Pat Caddell Blasts Reuters’ Back-Rigging Polls to Show Clinton Winning
political polling pioneer Pat Caddell said the Reuters news service was guilty of an unprecedented act of professional malpractice after it announced Friday it has dropped the “Neither” option from their presidential campaign tracking polls and then went back and reconfigured previously released polls to present different results with a reinterpretation of the “Neither” responses in those polls.
“This comes as close as I have ever seen to cooking the results,” said the legendary pollster and political consultant. “I suppose you can get away with it in polling because there are no laws.
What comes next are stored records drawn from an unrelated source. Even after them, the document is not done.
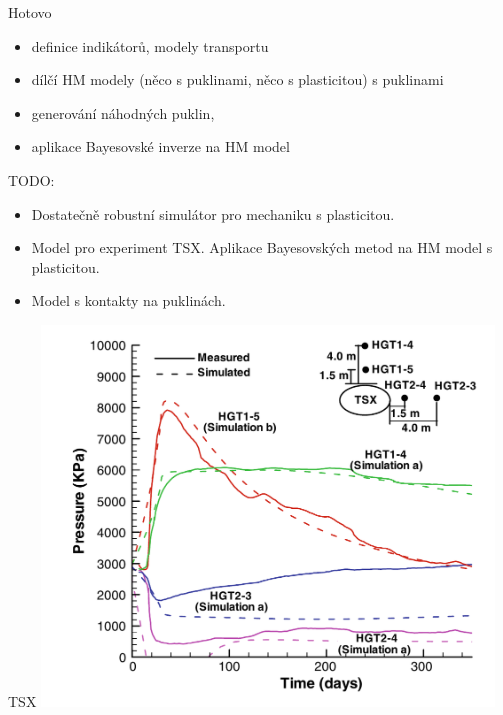 \documentclass[10pt,xcolor={usenames,dvipsnames}]{beamer} %
\begin{document}
\begin{frame}{Hotovo}
 \begin{itemize}
  \item definice indikátorů, modely transportu
  \item dílčí HM modely (něco s puklinami, něco s plasticitou) s puklinami
  \item generování náhodných puklin, 
  \item aplikace Bayesovské inverze na HM model
 \end{itemize}
 
 TODO:
 \begin{itemize}
  \item Dostatečně robustní simulátor pro mechaniku s plasticitou.
  \item Model pro experiment TSX. Aplikace Bayesovských metod na HM model s plasticitou.
  \item Model s kontakty na puklinách.
 \end{itemize}

\end{frame}

\begin{frame}{TSX}
 \includegraphics[width=0.9\textwidth]{graphics/TSX_measurement.png}
\end{frame}
\end{document}
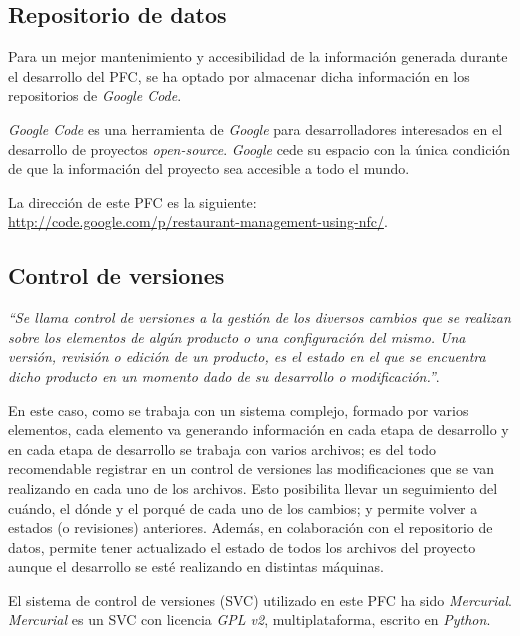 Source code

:   \subsection{Repositorio de datos}
  Para un mejor mantenimiento y accesibilidad de la información generada
  durante el desarrollo del \acs{PFC}, se ha optado por almacenar dicha
  información en los repositorios de \emph{Google Code}.

  \emph{Google Code} es una herramienta de \emph{Google} para desarrolladores 
  interesados en el desarrollo de proyectos \emph{open-source}. \emph{Google}
  cede su espacio con la única condición de que la información del proyecto
  sea accesible a todo el mundo.

  La dirección de este \acs{PFC} es la siguiente:\\
  \url{http://code.google.com/p/restaurant-management-using-nfc/}.

  \subsection{Control de versiones}
  \emph{``Se llama control de versiones a la gestión de los diversos cambios 
  que se realizan sobre los elementos de algún producto o una configuración 
  del mismo. Una versión, revisión o edición de un producto, es el estado en 
  el que se encuentra dicho producto en un momento dado de su desarrollo o 
  modificación.''}\cite{bib:wiki}.
  
  En este caso, como se trabaja con un sistema complejo, formado por varios 
  elementos, cada elemento va generando información en cada etapa de 
  desarrollo y en cada etapa de desarrollo se trabaja con varios archivos; es 
  del todo recomendable registrar en un control de versiones las modificaciones
  que se van realizando en cada uno de los archivos. Esto posibilita llevar
  un seguimiento del cuándo, el dónde y el porqué de cada uno de los cambios;
  y permite volver a estados (o revisiones) anteriores. Además, en colaboración
  con el repositorio de datos, permite tener actualizado el estado de 
  todos los archivos del proyecto aunque el desarrollo se esté realizando en 
  distintas máquinas.

  El sistema de control de versiones (\acs{SVC}) utilizado en este \acs{PFC}
  ha sido \emph{Mercurial}. \emph{Mercurial} es un \acs{SVC} con 
  licencia \emph{\acs{GPL} v2}, multiplataforma, escrito en \emph{Python}.

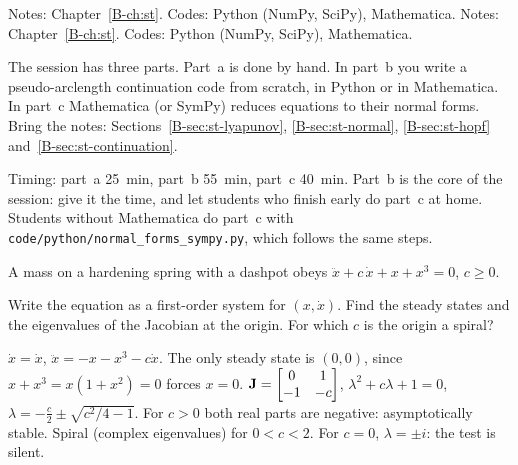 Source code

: \clearpage
\renewcommand{\sessionchapter}{Chapter 1 -- Differential equations and bifurcation}
\setcounter{spart}{0}
\setcounter{algorithm}{0}
\ifanswers
{}
  {Notes: Chapter~\ref{B-ch:st}. Codes: Python (NumPy, SciPy), Mathematica.}
\else
{}
  {Notes: Chapter~\ref{B-ch:st}. Codes: Python (NumPy, SciPy), Mathematica.}
\fi

\noindent
The session has three parts. Part~a is done by hand. In part~b you write a
pseudo-arclength continuation code from scratch, in Python or in Mathematica. In
part~c Mathematica (or SymPy) reduces equations to their normal forms. Bring the
notes: Sections~\ref{B-sec:st-lyapunov}, \ref{B-sec:st-normal}, \ref{B-sec:st-hopf}
and~\ref{B-sec:st-continuation}.

\begin{instructor}
Timing: part~a 25~min, part~b 55~min, part~c 40~min. Part~b is the core of the
session: give it the time, and let students who finish early do part~c at home.
Students without Mathematica do part~c with
\texttt{code/python/normal\_forms\_sympy.py}, which follows the same steps.
\end{instructor}

A mass on a hardening spring with a dashpot obeys
$\ddot x + c\,\dot x + x + x^3 = 0$, $c \ge 0$.

\q Write the equation as a first-order system for $(x,\dot x)$. Find the steady
states and the eigenvalues of the Jacobian at the origin. For which $c$ is the
origin a spiral?
\begin{answer}
$\dot x = \dot x$, $\ddot x = -x - x^3 - c\dot x$. The only steady state is
$(0,0)$, since $x + x^3 = x(1 + x^2) = 0$ forces $x = 0$.
$\mathbf{J} = \begin{bmatrix} 0 & 1\\ -1 & -c\end{bmatrix}$,
$\lambda^2 + c\lambda + 1 = 0$, $\lambda = -\tfrac c2 \pm \sqrt{c^2/4 - 1}$. For
$c > 0$ both real parts are negative: asymptotically stable. Spiral (complex
eigenvalues) for $0 < c < 2$. For $c = 0$, $\lambda = \pm i$: the test is silent.
\end{answer}

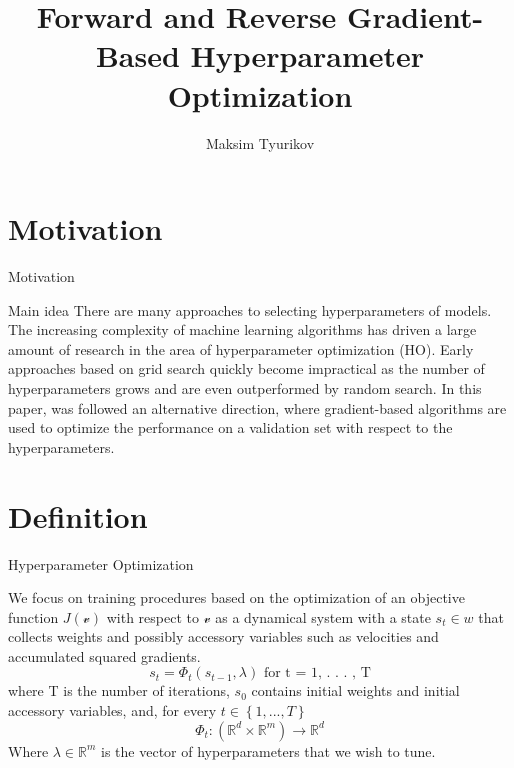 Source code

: \documentclass{beamer}
\title{Forward and Reverse Gradient-Based Hyperparameter Optimization}
\author{Maksim Tyurikov}
\institute{MIPT, 2023}
\begin{document}
\begin{frame}
    \titlepage
\end{frame}


\begin{frame}
    \tableofcontents
\end{frame}


\section{Motivation}
\begin{frame}{Motivation}
    \begin{block}{Main idea}
        There are many approaches to selecting hyperparameters of models.
        The increasing complexity of machine learning algorithms
        has driven a large amount of research in the area of hyperparameter optimization (HO).
        Early approaches based on grid search quickly become impractical as the number of hyperparameters grows and are even outperformed by random search. In this paper, was followed an alternative direction, where gradient-based algorithms are used to optimize the performance on a validation set with respect to the hyperparameters.
    \end{block} 
\end{frame}

\section{Definition}
\begin{frame}{Hyperparameter Optimization}
    \begin{block}{}
        We focus on training procedures based on the optimization of an objective function $J(\mathcal{v})$ with respect to $\mathcal{v}$  as a dynamical system with a state $s_{t} \in w$ that collects weights and possibly accessory variables such as velocities and accumulated squared gradients.
        \begin{equation}
            s_{t} = \Phi_{t}(s_{t-1}, \lambda) \text{ for t = 1, . . . , T}
        \end{equation}
        where T is the number of iterations, $s_{0}$ contains initial
        weights and initial accessory variables, and, for every $t \in {\left\{  1, . . . , T\right\}}$
        \begin{equation}
            \Phi_{t} : (\mathbb{R}^{d}  \times  \mathbb{R}^{m}) \to \mathbb{R}^{d}
        \end{equation}
        Where $\lambda \in \mathbb{R}^{m}$ is the vector of hyperparameters that we wish to tune.
    \end{block}
\end{frame}
\end{document}
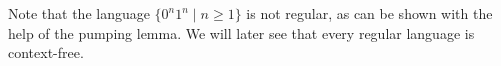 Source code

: 

\setcounter{section}{5}
\setcounter{subsection}{1}
\setcounter{dfn}{4}


Note that the language $\{0^n1^n \mid n \ge 1\}$ is not regular, as can be shown with the help of the pumping lemma.
We will later see that every regular language is context-free.


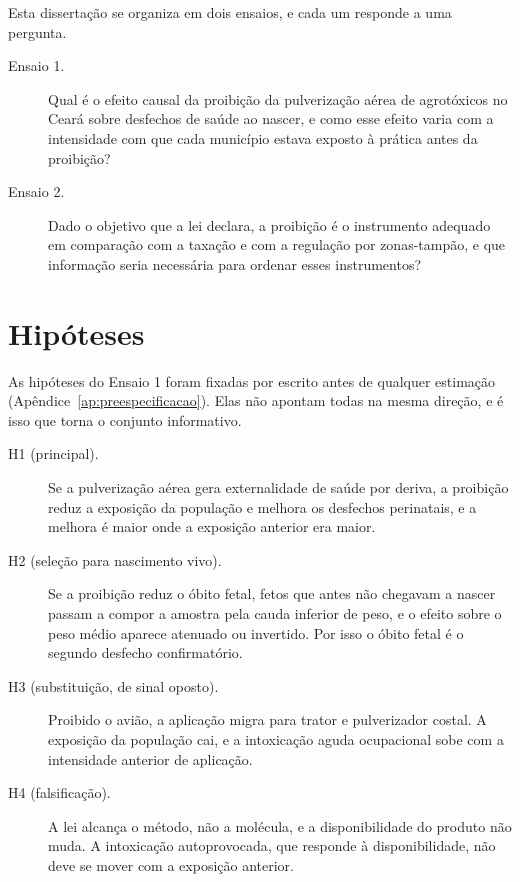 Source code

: Esta dissertação se organiza em dois ensaios, e cada um responde a uma
pergunta.

\begin{description}
  \item[Ensaio 1.] Qual é o efeito causal da proibição da pulverização aérea de
    agrotóxicos no Ceará sobre desfechos de saúde ao nascer, e como esse efeito
    varia com a intensidade com que cada município estava exposto à prática
    antes da proibição?
  \item[Ensaio 2.] Dado o objetivo que a lei declara, a proibição é o
    instrumento adequado em comparação com a taxação e com a regulação por
    zonas-tampão, e que informação seria necessária para ordenar esses
    instrumentos?
\end{description}

\section{Hipóteses}
\label{sec:hipoteses}

As hipóteses do Ensaio 1 foram fixadas por escrito antes de qualquer
estimação (Apêndice~\ref{ap:preespecificacao}). Elas não apontam todas na mesma
direção, e é isso que torna o conjunto informativo.

\begin{description}
  \item[H1 (principal).] Se a pulverização aérea gera externalidade de saúde por
    deriva, a proibição reduz a exposição da população e melhora os desfechos
    perinatais, e a melhora é maior onde a exposição anterior era maior.
  \item[H2 (seleção para nascimento vivo).] Se a proibição reduz o óbito fetal,
    fetos que antes não chegavam a nascer passam a compor a amostra pela cauda
    inferior de peso, e o efeito sobre o peso médio aparece atenuado ou
    invertido. Por isso o óbito fetal é o segundo desfecho confirmatório.
  \item[H3 (substituição, de sinal oposto).] Proibido o avião, a aplicação migra
    para trator e pulverizador costal. A exposição da população cai, e a
    intoxicação aguda ocupacional sobe com a intensidade anterior de aplicação.
  \item[H4 (falsificação).] A lei alcança o método, não a molécula, e a
    disponibilidade do produto não muda. A intoxicação autoprovocada, que
    responde à disponibilidade, não deve se mover com a exposição anterior.
\end{description}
But, if this was accounting, they would put them in jail.”
Caddell said he is confused by Reuters’ motivation.
“On July 25, they originally reported: Trump 40.3 percent and Clinton 37.2 percent, which was a Trump margin of 2.8,” he said. “They have recalculated that now–which I have never heard of–they changed that data, to be: Clinton 40.9 and Trump 38.4, which is a 2.5 margin for Clinton.”
The
July 25 Reuters poll now shows a result that reflects a 5.3 percentage point flip from the previously published results, he said.
“Now look at
July 26,” he said. “On July 26 they had Trump at 41.5 percent and Hillary at 36.3. That was a 5.2 Trump margin. Then, in the new calculation, they claim that Clinton was 41.1 percent, Trump was 37.5, and the margin was 3.6 for Clinton. Same poll. Two different results. Recalculated, after you’ve announced the other results.”
“What you get is an 8.8 percentage point margin change, almost nine points swinging from one candidate, based on some phony, some bizarre allocation theory that you claim you know where these people are or you are just leaving them out,” he said. “I actually believe they are allocating them because they are claiming they are really Clinton voters and they are using something to move them to Clinton.”
The propaganda polls are actually the opposite of poll-polls, he said. Instead of figuring out what public opinion reality is, the propaganda polls are created to change existing public opinion reality.
“This idea of ‘We need a poll to give the result we want’ to fit either our ideological or political needs is beyond dangerous,” he said.
“It is dangerous because it drives the news coverage and it is all by design now, which is why everyone is in such shock at what Reuters did.”